10. A moisture sensor according to claim 9, characterized in that the properties of the ICPs are such that the resistance of the ICPs increases when they come into contact with the moisture.

11. A moisture sensor according to claim 1, characterized in that the moisture sensor comprises a current-conductive fabric comprising ICPs, at least one pair of electrodes connected to a first side of the fabric and electrodes located on a second side of the fabric opposite the first side, connected to the first and the second pair of electrodes by means of a capacitive coupling and forming part of the electric circuit.

12. A moisture sensor for detecting the presence of moisture, comprising an electric circuit and ICPs (intrinsic conduction polymers), electric properties of the ICPs being dependent on the amount of moisture with which they come into contact and the electric circuit being arranged for detecting a change of the electric properties of the ICPs for detecting moisture, characterized in that the moisture sensor comprises a current-conductive fabric comprising the ICPs.
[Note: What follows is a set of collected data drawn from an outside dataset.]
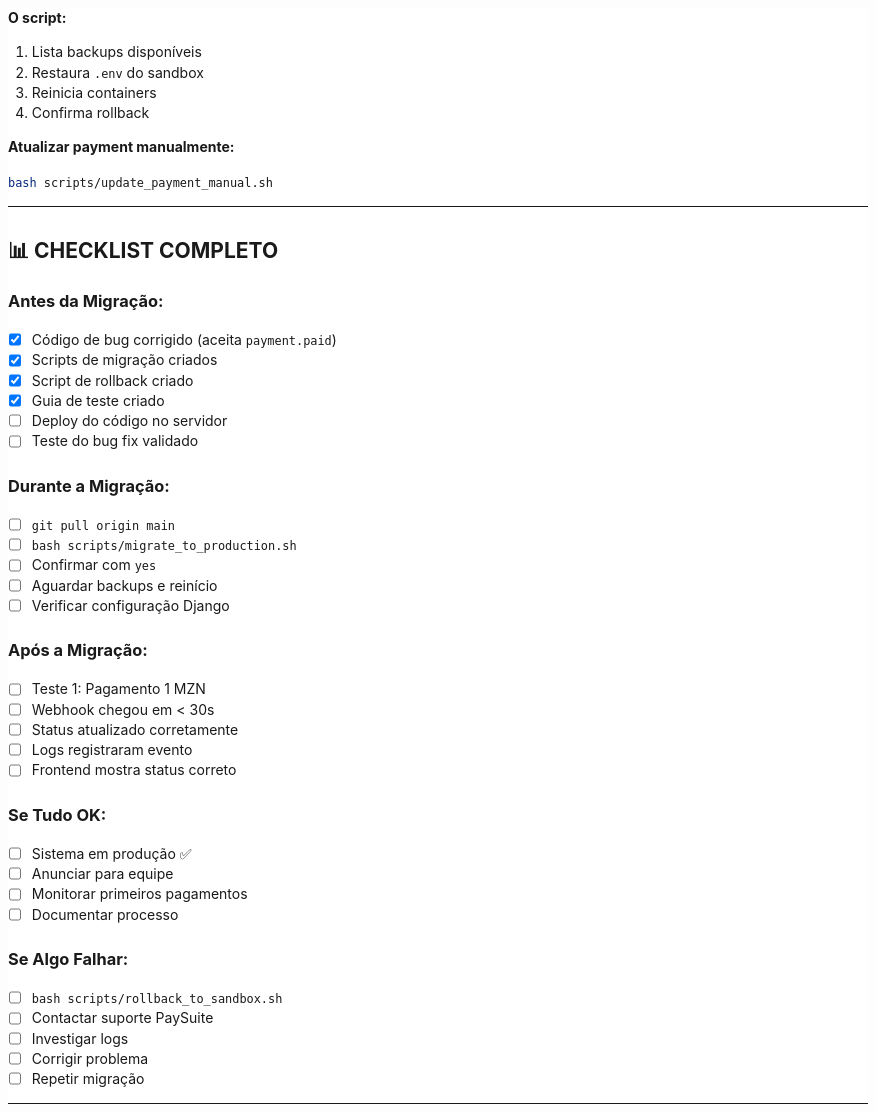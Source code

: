 **O script:**
1. Lista backups disponíveis
2. Restaura `.env` do sandbox
3. Reinicia containers
4. Confirma rollback

**Atualizar payment manualmente:**
```bash
bash scripts/update_payment_manual.sh
```

---

## 📊 CHECKLIST COMPLETO

### Antes da Migração:
- [x] Código de bug corrigido (aceita `payment.paid`)
- [x] Scripts de migração criados
- [x] Script de rollback criado
- [x] Guia de teste criado
- [ ] Deploy do código no servidor
- [ ] Teste do bug fix validado

### Durante a Migração:
- [ ] `git pull origin main`
- [ ] `bash scripts/migrate_to_production.sh`
- [ ] Confirmar com `yes`
- [ ] Aguardar backups e reinício
- [ ] Verificar configuração Django

### Após a Migração:
- [ ] Teste 1: Pagamento 1 MZN
- [ ] Webhook chegou em < 30s
- [ ] Status atualizado corretamente
- [ ] Logs registraram evento
- [ ] Frontend mostra status correto

### Se Tudo OK:
- [ ] Sistema em produção ✅
- [ ] Anunciar para equipe
- [ ] Monitorar primeiros pagamentos
- [ ] Documentar processo

### Se Algo Falhar:
- [ ] `bash scripts/rollback_to_sandbox.sh`
- [ ] Contactar suporte PaySuite
- [ ] Investigar logs
- [ ] Corrigir problema
- [ ] Repetir migração

---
13. A moisture sensor according to claim 12, characterized in that the moisture sensor comprises at least one pair of electrodes forming part of the electric circuit and connected to the fabric at different locations.

14. A moisture sensor according to claim 13, characterized in that the at least one pair of electrodes is connected to a first side of the fabric and that the electric circuit further comprises electrodes disposed on a second side of the fabric opposite the first side and connected, by means of a capacitive coupling, to the at least one pair of electrodes.

15. A moisture sensor according to claim 14, characterized in that the moisture sensor comprises at least two pairs of electrodes.

16. A moisture sensor for detecting the presence of moisture, comprising an electric circuit and ICPs (intrinsic conduction polymers), electric properties of the ICPs being dependent on the amount of moisture with which they come into contact and the electric circuit being arranged for detecting a change of the electric properties of the ICPs for detecting the moisture, characterized in that the moisture sensor comprises at least two layers, each layer comprising ICPs and a dielectric incorporated between the layers, the dielectric being of a type capable of absorbing moisture and the sensor being arranged for detecting, in use, the moisture on the basis of a voltage difference between the layers.

17. A diaper provided with a moisture sensor according to any one of the preceding claims.

18. A diaper provided with a moisture sensor according to any one of preceding claims 2-8, characterized in that the first side of the substrate faces an inner side of the diaper.